O Mundo de Apu (Apur Sansar – 1959)
Nesse terceiro projeto, Ray desvia o foco do realismo social
para o melodrama catártico, especialmente no terceiro ato, com um domínio maior
do cinema enquanto ferramenta emocional, mas mantendo sua abordagem econômica e
orgânica dos sentimentos explorados pelos personagens. O protagonista, agora
adulto, vivido por Soumitra Chatterjee, precisa equilibrar seu sonho
profissional de ser escritor com o despertar de um amor inesperado, uma bela e
doce esposa, vivida por Sharmila Tagore, que entra por acaso em sua vida, mas
que acaba se tornando o elemento mais importante em sua rotina. Quando ela
precisa deixar sua companhia para ter o bebê longe de casa, Apu fica
completamente desnorteado, perambulando como um zumbi, os olhos perdidos em
seus vislumbres de um futuro harmonioso em família. A jovem não resiste ao
parto, mas a criança sobrevive, o pai desolado tenta cometer suicídio na linha
do trem, símbolo que remete ao primeiro filme, quando, ainda criança, com sua
irmã, ele corria para ver a sua passagem.

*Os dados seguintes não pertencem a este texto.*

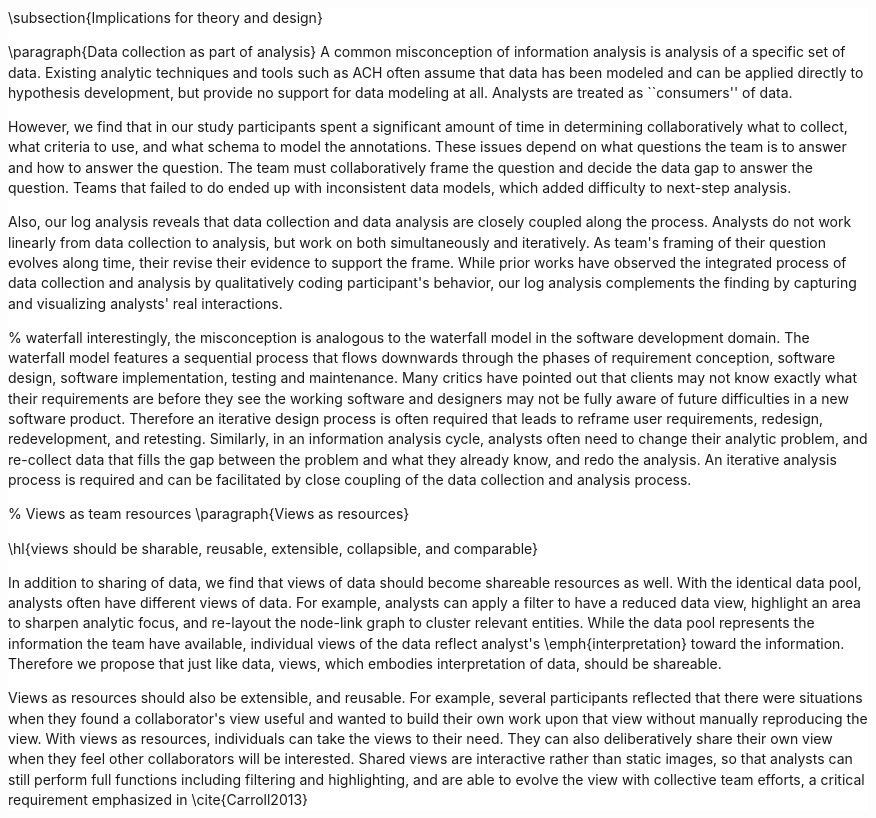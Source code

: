 
\subsection{Implications for theory and design}

\paragraph{Data collection as part of analysis}
A common misconception of information analysis is analysis of a specific set of data. Existing analytic techniques and tools such as ACH often assume that data has been modeled and can be applied directly to hypothesis development, but provide no support for data modeling at all. Analysts are treated as ``consumers'' of data.

However, we find that in our study participants spent a significant amount of time in determining collaboratively what to collect, what criteria to use, and what schema to model the annotations. These issues depend on what questions the team is to answer and how to answer the question. The team must collaboratively frame the question and decide the data gap to answer the question. Teams that failed to do ended up with inconsistent data models, which added difficulty to next-step analysis.

Also, our log analysis reveals that data collection and data analysis are closely coupled along the process. Analysts do not work linearly from data collection to analysis, but work on both simultaneously and iteratively. As team's framing of their question evolves along time, their revise their evidence to support the frame. While prior works have observed the integrated process of data collection and analysis by qualitatively coding participant's behavior, our log analysis complements the finding by capturing and visualizing analysts' real interactions.

% waterfall
interestingly, the misconception is analogous to the waterfall model in the software development domain. The waterfall model features a sequential process that flows downwards through the phases of requirement conception, software design, software implementation, testing and maintenance. Many critics have pointed out that clients may not know exactly what their requirements are before they see the working software and designers may not be fully aware of future difficulties in a new software product. Therefore an iterative design process is often required that leads to reframe user requirements, redesign, redevelopment, and retesting. Similarly, in an information analysis cycle, analysts often need to change their analytic problem, and re-collect data that fills the gap between the problem and what they already know, and redo the analysis. An iterative analysis process is required and can be facilitated by close coupling of the data collection and analysis process.

% Views as team resources
\paragraph{Views as resources}

\hl{views should be sharable, reusable, extensible, collapsible, and comparable}

In addition to sharing of data, we find that views of data should become shareable resources as well. With the identical data pool, analysts often have different views of data. For example, analysts can apply a filter to have a reduced data view, highlight an area to sharpen analytic focus, and re-layout the node-link graph to cluster relevant entities. While the data pool represents the information the team have available, individual views of the data reflect analyst's \emph{interpretation} toward the information. Therefore we propose that just like data, views, which embodies interpretation of data, should be shareable.

Views as resources should also be extensible, and reusable. For example, several participants reflected that there were situations when they found a collaborator's view useful and wanted to build their own work upon that view without manually reproducing the view. With views as resources, individuals can take the views to their need. They can also deliberatively share their own view when they feel other collaborators will be interested. Shared views are interactive rather than static images, so that analysts can still perform full functions including filtering and highlighting, and are able to evolve the view with collective team efforts, a critical requirement emphasized in \cite{Carroll2013}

É interessante notar que, no segundo livro de Bibhutibhushan
Bandyopadhyay, que foi adaptado no filme, o personagem reage friamente à morte
da esposa, já que foi uma reunião arranjada. Ray ficou tão tocado pela
possibilidade dele se apaixonar por ela, mesmo levando em consideração esse
aspecto da relação, que preferiu modificar isso no roteiro, uma decisão muito
acertada. Apu, que já havia perdido seu pai e sua mãe, encontrou no ritual do
casamento uma estabilidade antagônica aos desafios que enfrentava na cidade
grande, mas, consciente de que está sozinho novamente, ele desiste de tudo,
rejeitando o bebê e se desfazendo do livro que estava escrevendo. Um detalhe
bonito que se perde na tradução é o significado do nome do filho, Kajal, que
significa máscara. Na cena em que Apu leva a esposa ao cinema, ele pergunta o
que há de diferente nos olhos dela, ao que ela responde: “kajal”. Aquela
criança, que sofre o abandono do pai, representa para ele a máscara de sua dor
mais pungente. Para reconquistar o carinho do filho, que se defende com
violência de uma realidade injusta, o pai terá que aprender a se adaptar,
sublimar sua tristeza e reencontrar em si próprio o frescor exploratório da sua
infância.
Um lindo desfecho para uma trilogia que, sem exagero algum, pode
ser considerada um patrimônio atemporal e precioso da Sétima Arte.
* Os filmes estão sendo lançados em DVD pela distribuidora "Obras-Primas do Cinema".